DEF site-dependent phosphorylation of consensus peptide and protein substrates. A, sequences of consensus peptides used in this study. B, phosphorylation rates of consensus peptides by p38α and p38δ were assayed at concentrations ranging from 2.5 to 120 μm. The two p38 isoforms phosphorylate their respective consensus peptides at a faster rate at all concentrations tested. A peptide with Ala substitutions in positions P1 and P3 in the DEF site (DEFless) was phosphorylated inefficiently by both kinases. C, rate of phosphorylation of ALPHAtide or DELTAtide at 5 μm concentration by all four p38 isoforms is shown (relative to their phosphorylation rate of MAPKtide at 100 μm). Selectivity for the two consensus peptides reflects their specificity at the P1 position observed in the DEF peptide library, with p38β and p38γ having intermediate selectivity between p38α and p38δ (cf. Fig. 3B). Error bars reflect the standard deviation of three separate experiments. D, fragment of human Elk-1 containing its MAPK phosphorylation and docking sites (residues 307–428, WT), and the same fragment with its DEF sequence mutated from FQF to either AAA or IVW as indicated, was phosphorylated in vitro with ERK2. Site-specific phosphorylation was determined by immunoblotting with a phosphospecific antibody against phospho-Ser-383, and total phosphorylation was determined by autoradiography. E, NIH3T3 cells were transfected with either an empty vector or plasmids encoding the same fragment of Elk-1 used in D and the indicated mutants. Cells were serum-starved overnight and either harvested without further treatment or treated with media containing 10% calf serum to stimulate ERK activity. Cells were pretreated where indicated with the MEK1/2 inhibitor U0126 (5 μm) to block ERK activation. Shown are immunoblots of cell lysates using antibodies to detect phosphorylated and total Elk-1 and ERK1/2.

FIGURE 5.

Mutagenesis of the DEF site interaction pocket. A, primary sequence alignment of the residues surrounding the DEF site interaction pocket (highlighted residues) of ERK2, p38 isoforms, and JNK2 reveals a high degree of sequence conservation. Amino acids that were mutated in this study are indicated with an asterisk. B, single amino acid substitutions to Ala were made in p38α at Leu-195 and Tyr-258 and in p38δ at Leu-195, Leu-232, and Tyr-258. With the exception of p38δ L195A, the phosphorylation rates of DEF site consensus peptides were attenuated ∼4-fold relative to the WT kinase. Results from screening the DEF peptide library with these mutants are shown in supplemental Fig. 2. C, specificity transposition mutants (p38α I193V/M194I and p38δ V193I/I194M) were screened against the DEF peptide library.
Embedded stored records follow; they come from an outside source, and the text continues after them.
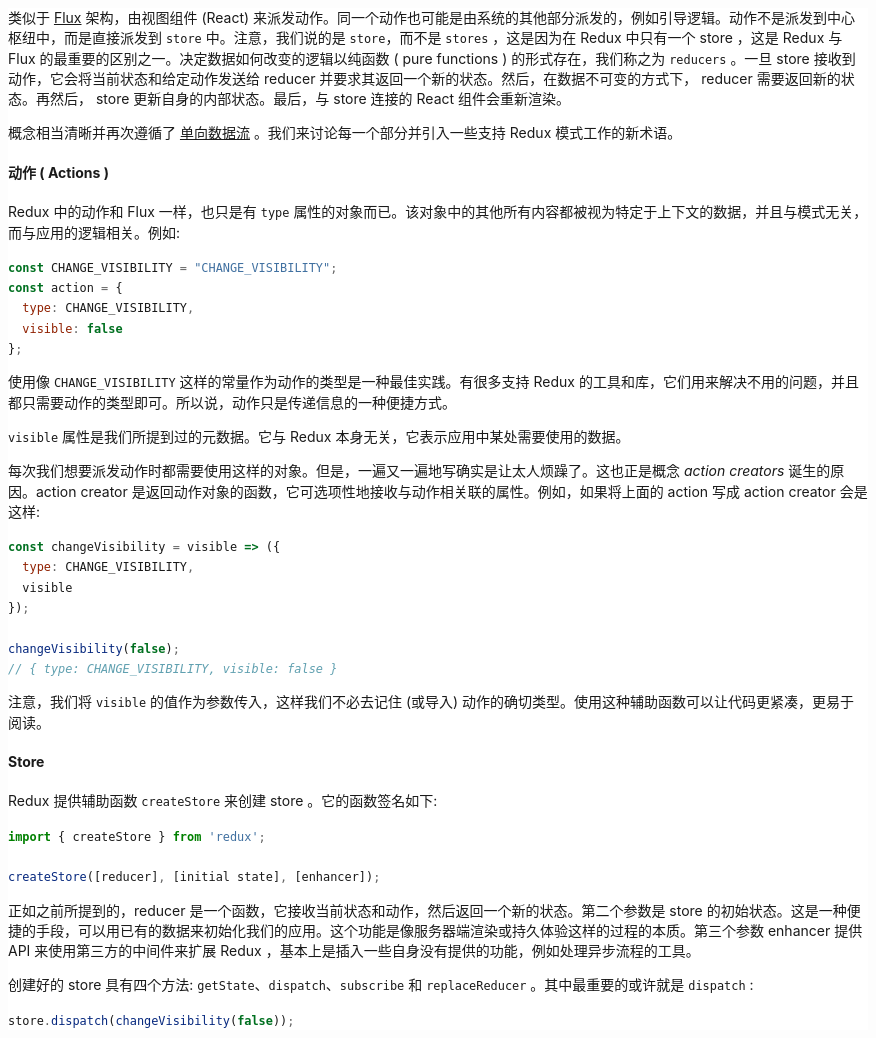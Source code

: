 类似于 [Flux](https://github.com/krasimir/react-in-patterns/blob/master/book/chapter-8/README.md) 架构，由视图组件 (React) 来派发动作。同一个动作也可能是由系统的其他部分派发的，例如引导逻辑。动作不是派发到中心枢纽中，而是直接派发到 `store` 中。注意，我们说的是 `store`，而不是 `stores` ，这是因为在 Redux 中只有一个 store ，这是 Redux 与 Flux 的最重要的区别之一。决定数据如何改变的逻辑以纯函数 ( pure functions ) 的形式存在，我们称之为 `reducers` 。一旦 store 接收到动作，它会将当前状态和给定动作发送给 reducer 并要求其返回一个新的状态。然后，在数据不可变的方式下， reducer 需要返回新的状态。再然后， store 更新自身的内部状态。最后，与 store 连接的 React 组件会重新渲染。

概念相当清晰并再次遵循了 [单向数据流](https://github.com/krasimir/react-in-patterns/blob/master/book/chapter-7/README.md) 。我们来讨论每一个部分并引入一些支持 Redux 模式工作的新术语。

#### 动作 ( Actions )

Redux 中的动作和 Flux 一样，也只是有 `type` 属性的对象而已。该对象中的其他所有内容都被视为特定于上下文的数据，并且与模式无关，而与应用的逻辑相关。例如:

```js
const CHANGE_VISIBILITY = "CHANGE_VISIBILITY";
const action = {
  type: CHANGE_VISIBILITY,
  visible: false
};
```

使用像 `CHANGE_VISIBILITY` 这样的常量作为动作的类型是一种最佳实践。有很多支持 Redux 的工具和库，它们用来解决不用的问题，并且都只需要动作的类型即可。所以说，动作只是传递信息的一种便捷方式。

`visible` 属性是我们所提到过的元数据。它与 Redux 本身无关，它表示应用中某处需要使用的数据。

每次我们想要派发动作时都需要使用这样的对象。但是，一遍又一遍地写确实是让太人烦躁了。这也正是概念 _action creators_ 诞生的原因。action creator 是返回动作对象的函数，它可选项性地接收与动作相关联的属性。例如，如果将上面的 action 写成 action creator 会是这样:

```js
const changeVisibility = visible => ({
  type: CHANGE_VISIBILITY,
  visible
});

changeVisibility(false);
// { type: CHANGE_VISIBILITY, visible: false }
```

注意，我们将 `visible` 的值作为参数传入，这样我们不必去记住 (或导入) 动作的确切类型。使用这种辅助函数可以让代码更紧凑，更易于阅读。

#### Store

Redux 提供辅助函数 `createStore` 来创建 store 。它的函数签名如下:

```js
import { createStore } from 'redux';

createStore([reducer], [initial state], [enhancer]);
```

正如之前所提到的，reducer 是一个函数，它接收当前状态和动作，然后返回一个新的状态。第二个参数是 store 的初始状态。这是一种便捷的手段，可以用已有的数据来初始化我们的应用。这个功能是像服务器端渲染或持久体验这样的过程的本质。第三个参数 enhancer 提供 API 来使用第三方的中间件来扩展 Redux ，基本上是插入一些自身没有提供的功能，例如处理异步流程的工具。

创建好的 store 具有四个方法: `getState`、`dispatch`、`subscribe` 和 `replaceReducer` 。其中最重要的或许就是 `dispatch` :

```js
store.dispatch(changeVisibility(false));
```
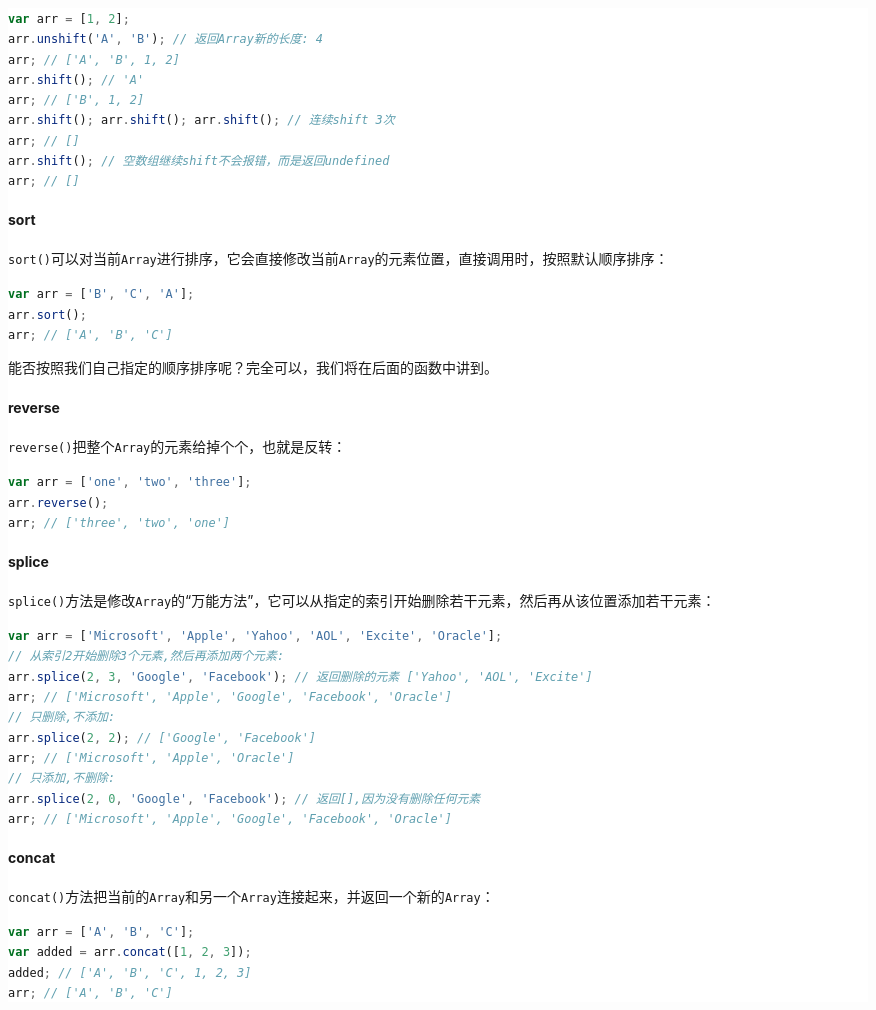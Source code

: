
 ```javascript
var arr = [1, 2];
arr.unshift('A', 'B'); // 返回Array新的长度: 4
arr; // ['A', 'B', 1, 2]
arr.shift(); // 'A'
arr; // ['B', 1, 2]
arr.shift(); arr.shift(); arr.shift(); // 连续shift 3次
arr; // []
arr.shift(); // 空数组继续shift不会报错，而是返回undefined
arr; // []
```

#### sort

`sort()`可以对当前`Array`进行排序，它会直接修改当前`Array`的元素位置，直接调用时，按照默认顺序排序：

```javascript
var arr = ['B', 'C', 'A'];
arr.sort();
arr; // ['A', 'B', 'C']
```

能否按照我们自己指定的顺序排序呢？完全可以，我们将在后面的函数中讲到。

#### reverse

`reverse()`把整个`Array`的元素给掉个个，也就是反转：

```javascript
var arr = ['one', 'two', 'three'];
arr.reverse(); 
arr; // ['three', 'two', 'one']
```

#### splice

`splice()`方法是修改`Array`的“万能方法”，它可以从指定的索引开始删除若干元素，然后再从该位置添加若干元素：

```javascript
var arr = ['Microsoft', 'Apple', 'Yahoo', 'AOL', 'Excite', 'Oracle'];
// 从索引2开始删除3个元素,然后再添加两个元素:
arr.splice(2, 3, 'Google', 'Facebook'); // 返回删除的元素 ['Yahoo', 'AOL', 'Excite']
arr; // ['Microsoft', 'Apple', 'Google', 'Facebook', 'Oracle']
// 只删除,不添加:
arr.splice(2, 2); // ['Google', 'Facebook']
arr; // ['Microsoft', 'Apple', 'Oracle']
// 只添加,不删除:
arr.splice(2, 0, 'Google', 'Facebook'); // 返回[],因为没有删除任何元素
arr; // ['Microsoft', 'Apple', 'Google', 'Facebook', 'Oracle']
```

#### concat

`concat()`方法把当前的`Array`和另一个`Array`连接起来，并返回一个新的`Array`：

```javascript
var arr = ['A', 'B', 'C'];
var added = arr.concat([1, 2, 3]);
added; // ['A', 'B', 'C', 1, 2, 3]
arr; // ['A', 'B', 'C']
```
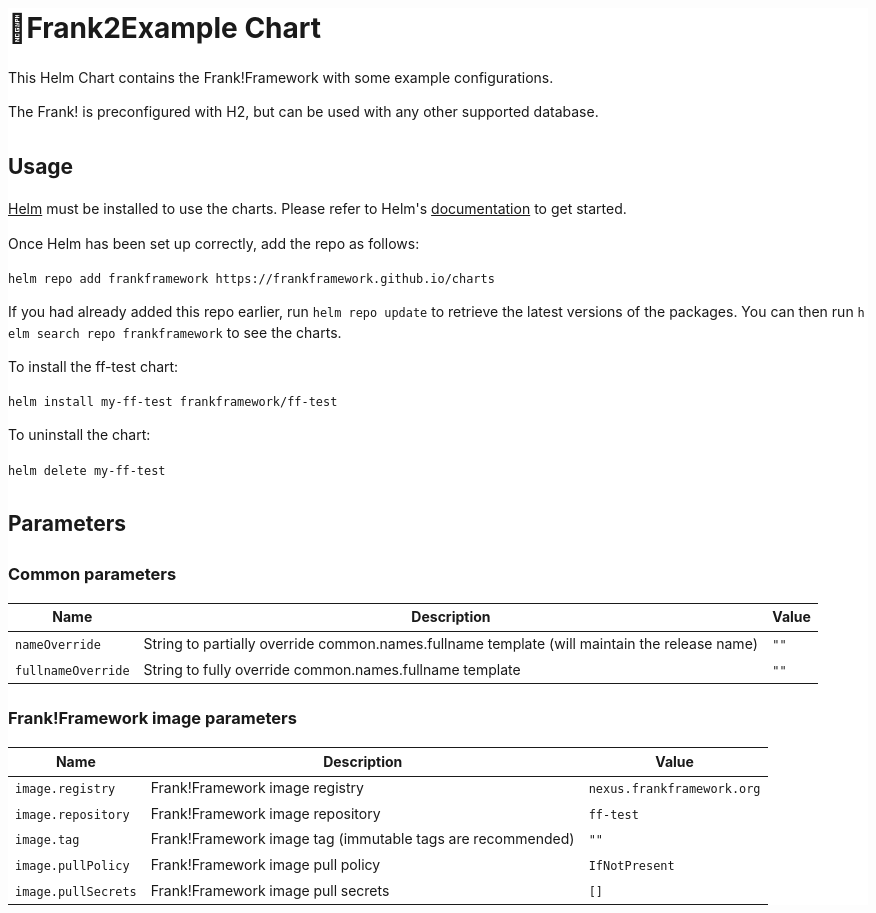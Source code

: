 # 🔌Frank2Example Chart

This Helm Chart contains the Frank!Framework with some example configurations.

The Frank! is preconfigured with H2, but can be used with any other supported database.

## Usage

[Helm](https://helm.sh) must be installed to use the charts.  Please refer to
Helm's [documentation](https://helm.sh/docs) to get started.

Once Helm has been set up correctly, add the repo as follows:

```shell
helm repo add frankframework https://frankframework.github.io/charts
```

If you had already added this repo earlier, run `helm repo update` to retrieve
the latest versions of the packages.  You can then run `helm search repo
frankframework` to see the charts.

To install the ff-test chart:

```shell
helm install my-ff-test frankframework/ff-test
```

To uninstall the chart:

```shell
helm delete my-ff-test
```

## Parameters

### Common parameters

| Name               | Description                                                                                  | Value |
| ------------------ | -------------------------------------------------------------------------------------------- | ----- |
| `nameOverride`     | String to partially override common.names.fullname template (will maintain the release name) | `""`  |
| `fullnameOverride` | String to fully override common.names.fullname template                                      | `""`  |

### Frank!Framework image parameters

| Name                | Description                                                | Value                      |
| ------------------- | ---------------------------------------------------------- | -------------------------- |
| `image.registry`    | Frank!Framework image registry                             | `nexus.frankframework.org` |
| `image.repository`  | Frank!Framework image repository                           | `ff-test`                  |
| `image.tag`         | Frank!Framework image tag (immutable tags are recommended) | `""`                       |
| `image.pullPolicy`  | Frank!Framework image pull policy                          | `IfNotPresent`             |
| `image.pullSecrets` | Frank!Framework image pull secrets                         | `[]`                       |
Mutation of these residues interchanges the selectivity for aromatic versus aliphatic side chains at the P1 position between p38α and p38δ. D, relative rates of phosphorylation of ALPHAtide and DELTAtide consensus peptides by the transposition mutants mirror those for the WT p38 isoforms. Error bars reflect the standard deviation of three separate experiments.

FIGURE 6.

Proposed model for DEF site-MAPK interactions. Docking of a capped pentapeptide ligand representing an aromatic-X-aromatic DEF sequence (acetyl-SFQFP-amide) to the active form of ERK2 (Protein Data Bank code 2ERK) was modeled using AutoDock. A, docking of the peptide ligand (orange) was restricted to the previously identified hydrophobic pocket on the ERK2 surface (green). Residues constituting the P +1 selectivity pocket are highlighted in blue. B, close up view of the docking model (rotated 90° counterclockwise from A). Consistent with peptide screening data showing strongest selectivity at the P1 and P3 positions, the two Phe residues extend deeply into the ERK2 hydrophobic pocket, whereas the Pro residue at P4 makes less intimate contact. C, removal of the surface detail from B. Residues lining the hydrophobic pocket are shown in stick representation. The P1 Phe residue is in closest proximity to Met-197, consistent with the change in specificity observed when the analogous residue in p38α is mutated to Ile.